Photo: [Michael Gwyther-Jones](https://www.flickr.com/photos/12587661@N06/2671845245)

Photo: Michael Gwyther-Jones

Great ideas are worthless without execution. An amazing new product that doesn’t ship isn’t a product at all; it’s a mirage. Mirages can be enticing, but they don’t slake thirst. (They’re enticing precisely because they hold the promise of slaking thirst.) A product can’t start generating value until it’s in customers’ hands. This requires that it move off PowerPoint decks and InVision prototypes and onto users’ computers, phones, chatty cylinders, etc. As Steve Jobs said, “real artists ship.”

Information architecture deals with abstractions: conceptual models, ontologies, taxonomies — distinctions that create contexts within information environments. In their “purest” state these things are far removed (in mindset and often in time) from the code running on customers’ devices. For those of us who define these semantic structures, losing touch with execution is an occupational hazard. We can fall in love with the amazing models we’ve made, forgetting they are but a means to an end: a product or platform that serves specific needs in a market. This product-market fit should be topmost in the mind of anyone involved with the design of such a system — regardless of the level of abstraction at which we’re working. The more rarified the air we breathe, the more important it is that we keep our sights fixed on the real needs that drive the project.

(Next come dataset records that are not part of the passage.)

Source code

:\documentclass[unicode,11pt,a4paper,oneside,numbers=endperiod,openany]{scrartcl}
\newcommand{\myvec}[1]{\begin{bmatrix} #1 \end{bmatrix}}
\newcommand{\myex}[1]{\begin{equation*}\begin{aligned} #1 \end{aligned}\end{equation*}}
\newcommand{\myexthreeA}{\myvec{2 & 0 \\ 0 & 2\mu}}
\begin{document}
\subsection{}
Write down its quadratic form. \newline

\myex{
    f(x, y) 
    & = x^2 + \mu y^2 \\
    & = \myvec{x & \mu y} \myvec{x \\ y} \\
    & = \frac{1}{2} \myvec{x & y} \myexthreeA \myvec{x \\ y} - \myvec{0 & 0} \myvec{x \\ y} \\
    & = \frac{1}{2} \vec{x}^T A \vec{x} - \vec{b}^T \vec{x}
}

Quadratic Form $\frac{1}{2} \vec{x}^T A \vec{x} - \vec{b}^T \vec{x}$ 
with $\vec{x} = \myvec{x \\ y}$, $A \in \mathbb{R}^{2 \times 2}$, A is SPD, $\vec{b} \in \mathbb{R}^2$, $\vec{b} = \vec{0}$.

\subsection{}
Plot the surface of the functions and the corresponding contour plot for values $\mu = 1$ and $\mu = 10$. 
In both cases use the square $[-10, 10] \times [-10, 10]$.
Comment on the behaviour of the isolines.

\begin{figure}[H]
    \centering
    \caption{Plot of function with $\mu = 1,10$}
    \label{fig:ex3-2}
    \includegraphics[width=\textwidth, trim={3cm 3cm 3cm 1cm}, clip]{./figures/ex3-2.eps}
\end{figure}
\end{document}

For information architects, this means zooming down the ladder of abstraction to the functional artifacts that make it into users’ hands. It means creating feedback mechanisms to allow our abstract constructs to evolve based on the things we learn from real customers. It means understanding the materials out of which these systems are made: code, databases, APIs, networking protocols. It means understanding business metrics. It means understanding the dynamics of the development process. It means understanding people.

Abstract constructs created for their own sake — or without a clear execution plan — may be interesting intellectual exercises, but are of little value to the people we serve. Information architecture can bring coherence and clarity to products and platforms — but only when they ship.